Brick and stone masonry
Appearance
Both brick and stone have a classic look often seen on more traditional homes. These materials have a wide range of aesthetics beyond typical red brick and field stone. Brick is available in different colors and course patterns, and can be painted, while stone can be laid in a variety of patterns. Manufactured brick and stone veneers offer another option.
Installation
Brick and stone installations are quite labor-intensive since the products are heavy. Exterior brick and stone require a wider foundation wall to support their own weight and accommodate the code-required 25-mm (1-in.) air space. They also require steel support lintels over windows, doors, and gable-ends, as well as brick ties, through-wall flashings, and weep holes for water drainage.
Durability
Brick is a highly durable product, but it absorbs water and can spall when exposed to excess moisture. Depending on the brick’s water absorption rate and saturated coefficient, it can be affected by freeze/thaw cycles. Brick is also subject to efflorescence, or crystalline deposits of water-soluble salt on the brick’s surface.
Recycled content
Some bricks may contain pre-consumer recycled materials, such as overburden from mining, washings from aggregate processing, grog, sawdust, and metallic oxides. This pre-consumer recycled content is typically low, around 15 percent.
Composite cladding
Appearance
Composite cladding has an authentic wood grain and color variation that gives it an appearance similar to solid wood—but without the fading, cracking, and decay that is typical of wood cladding.
Installation
Installation is safer and easier than most other cladding options. Composite cladding is available in longer board lengths than wood or fiber cement, which reduces splices and labor. Since the boards are pre-finished, there are no extra finishing steps or excessive ongoing maintenance required, which further reduces labor time and expense. Unlike fiber cement, no potentially harmful substances are released during cutting.
Durability
Composite cladding will not crack, splinter, peel, rot, decay, or suffer insect infestation, like wood. Composite cladding may absorb a negligible amount of water, but is not affected by freeze/thaw cycles.
Recycled content
Composite cladding is made almost entirely of recycled content. It is manufactured without toxic chemicals and with zero wastewater. In addition, it can be recycled at the end of its life, unlike wood treated with chemicals, which cannot be burned or recycled at the end of its life.

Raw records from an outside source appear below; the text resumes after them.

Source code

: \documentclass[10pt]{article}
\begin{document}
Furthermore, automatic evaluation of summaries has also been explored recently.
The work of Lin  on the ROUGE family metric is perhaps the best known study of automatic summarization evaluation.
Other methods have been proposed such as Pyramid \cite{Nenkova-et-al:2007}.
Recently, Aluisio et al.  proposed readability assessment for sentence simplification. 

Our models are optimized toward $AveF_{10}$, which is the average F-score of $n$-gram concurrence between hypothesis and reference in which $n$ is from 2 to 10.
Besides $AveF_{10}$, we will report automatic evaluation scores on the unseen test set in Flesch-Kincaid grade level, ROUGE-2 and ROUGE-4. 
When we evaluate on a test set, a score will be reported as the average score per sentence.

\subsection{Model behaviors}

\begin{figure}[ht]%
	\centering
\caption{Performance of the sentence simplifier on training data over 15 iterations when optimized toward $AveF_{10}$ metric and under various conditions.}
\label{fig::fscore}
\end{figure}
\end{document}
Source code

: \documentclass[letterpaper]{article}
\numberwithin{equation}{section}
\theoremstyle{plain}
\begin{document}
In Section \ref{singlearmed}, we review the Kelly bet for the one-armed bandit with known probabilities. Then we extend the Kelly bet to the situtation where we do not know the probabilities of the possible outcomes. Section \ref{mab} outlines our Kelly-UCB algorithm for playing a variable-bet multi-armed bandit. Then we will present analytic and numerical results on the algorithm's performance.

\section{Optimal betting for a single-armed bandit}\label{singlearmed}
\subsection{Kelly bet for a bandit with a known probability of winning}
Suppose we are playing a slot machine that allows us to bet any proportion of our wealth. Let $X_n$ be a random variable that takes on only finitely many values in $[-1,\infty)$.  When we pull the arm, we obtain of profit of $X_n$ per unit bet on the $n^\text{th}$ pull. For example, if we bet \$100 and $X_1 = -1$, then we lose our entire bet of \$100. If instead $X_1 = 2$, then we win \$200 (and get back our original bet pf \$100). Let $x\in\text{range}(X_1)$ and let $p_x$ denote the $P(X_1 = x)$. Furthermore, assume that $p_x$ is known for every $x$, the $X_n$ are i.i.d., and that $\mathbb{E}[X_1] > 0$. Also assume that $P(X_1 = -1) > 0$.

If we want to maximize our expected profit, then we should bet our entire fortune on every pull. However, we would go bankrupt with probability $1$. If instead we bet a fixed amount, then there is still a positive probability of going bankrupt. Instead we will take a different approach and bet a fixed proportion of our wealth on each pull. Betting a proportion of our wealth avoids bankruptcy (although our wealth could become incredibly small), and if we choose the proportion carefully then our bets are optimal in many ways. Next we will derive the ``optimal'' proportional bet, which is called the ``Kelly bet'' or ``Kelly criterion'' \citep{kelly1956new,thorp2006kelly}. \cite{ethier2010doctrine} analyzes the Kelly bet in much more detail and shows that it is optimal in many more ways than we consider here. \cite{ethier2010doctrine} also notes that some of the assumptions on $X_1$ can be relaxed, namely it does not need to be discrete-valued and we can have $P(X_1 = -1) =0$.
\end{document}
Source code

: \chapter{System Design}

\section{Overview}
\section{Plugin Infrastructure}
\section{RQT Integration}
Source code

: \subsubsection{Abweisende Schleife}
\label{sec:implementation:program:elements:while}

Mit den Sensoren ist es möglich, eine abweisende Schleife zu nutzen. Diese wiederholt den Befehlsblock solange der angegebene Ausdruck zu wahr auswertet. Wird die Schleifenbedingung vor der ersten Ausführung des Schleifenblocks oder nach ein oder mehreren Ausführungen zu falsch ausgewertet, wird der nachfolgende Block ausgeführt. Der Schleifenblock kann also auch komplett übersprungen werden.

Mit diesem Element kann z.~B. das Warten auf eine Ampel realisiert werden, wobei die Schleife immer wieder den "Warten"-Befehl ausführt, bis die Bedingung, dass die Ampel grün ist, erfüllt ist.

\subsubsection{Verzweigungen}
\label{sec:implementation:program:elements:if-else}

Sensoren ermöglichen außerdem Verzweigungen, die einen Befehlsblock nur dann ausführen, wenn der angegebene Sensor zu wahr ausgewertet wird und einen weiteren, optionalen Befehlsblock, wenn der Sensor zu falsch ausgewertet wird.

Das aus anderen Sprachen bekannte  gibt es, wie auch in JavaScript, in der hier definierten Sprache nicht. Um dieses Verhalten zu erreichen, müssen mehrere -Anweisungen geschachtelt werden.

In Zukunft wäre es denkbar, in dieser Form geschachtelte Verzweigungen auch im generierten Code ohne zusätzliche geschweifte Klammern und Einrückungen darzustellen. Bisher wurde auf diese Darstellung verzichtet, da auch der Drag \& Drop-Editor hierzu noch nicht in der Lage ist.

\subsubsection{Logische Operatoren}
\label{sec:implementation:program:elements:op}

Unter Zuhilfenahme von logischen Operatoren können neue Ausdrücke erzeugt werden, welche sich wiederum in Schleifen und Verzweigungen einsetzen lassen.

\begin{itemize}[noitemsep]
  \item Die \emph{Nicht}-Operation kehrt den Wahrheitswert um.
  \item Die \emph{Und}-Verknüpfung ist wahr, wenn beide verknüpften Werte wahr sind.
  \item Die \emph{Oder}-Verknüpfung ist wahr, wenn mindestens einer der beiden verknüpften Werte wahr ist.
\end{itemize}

Design benefits of composite cladding
Beyond its sustainability and performance attributes, composite cladding allows designers to provide the warm look of wood with a more durable material, while also staying on-trend with a mixture of exterior materials. While monolithic expanses of synthetic stucco (exterior insulation finishing systems [EIFS]), brick, wood, or fiber cement were once the norm, today’s buildings typically feature a combination of materials. Organic looking products with warm wood tones are now placed alongside poured-in-place concrete and glass or EIFS and stone. This is seen everywhere from single-family residences to commercial buildings, as it is a fast, simple solution for creating a great aesthetic virtually indistinguishable from newer buildings and adds an element of warmth.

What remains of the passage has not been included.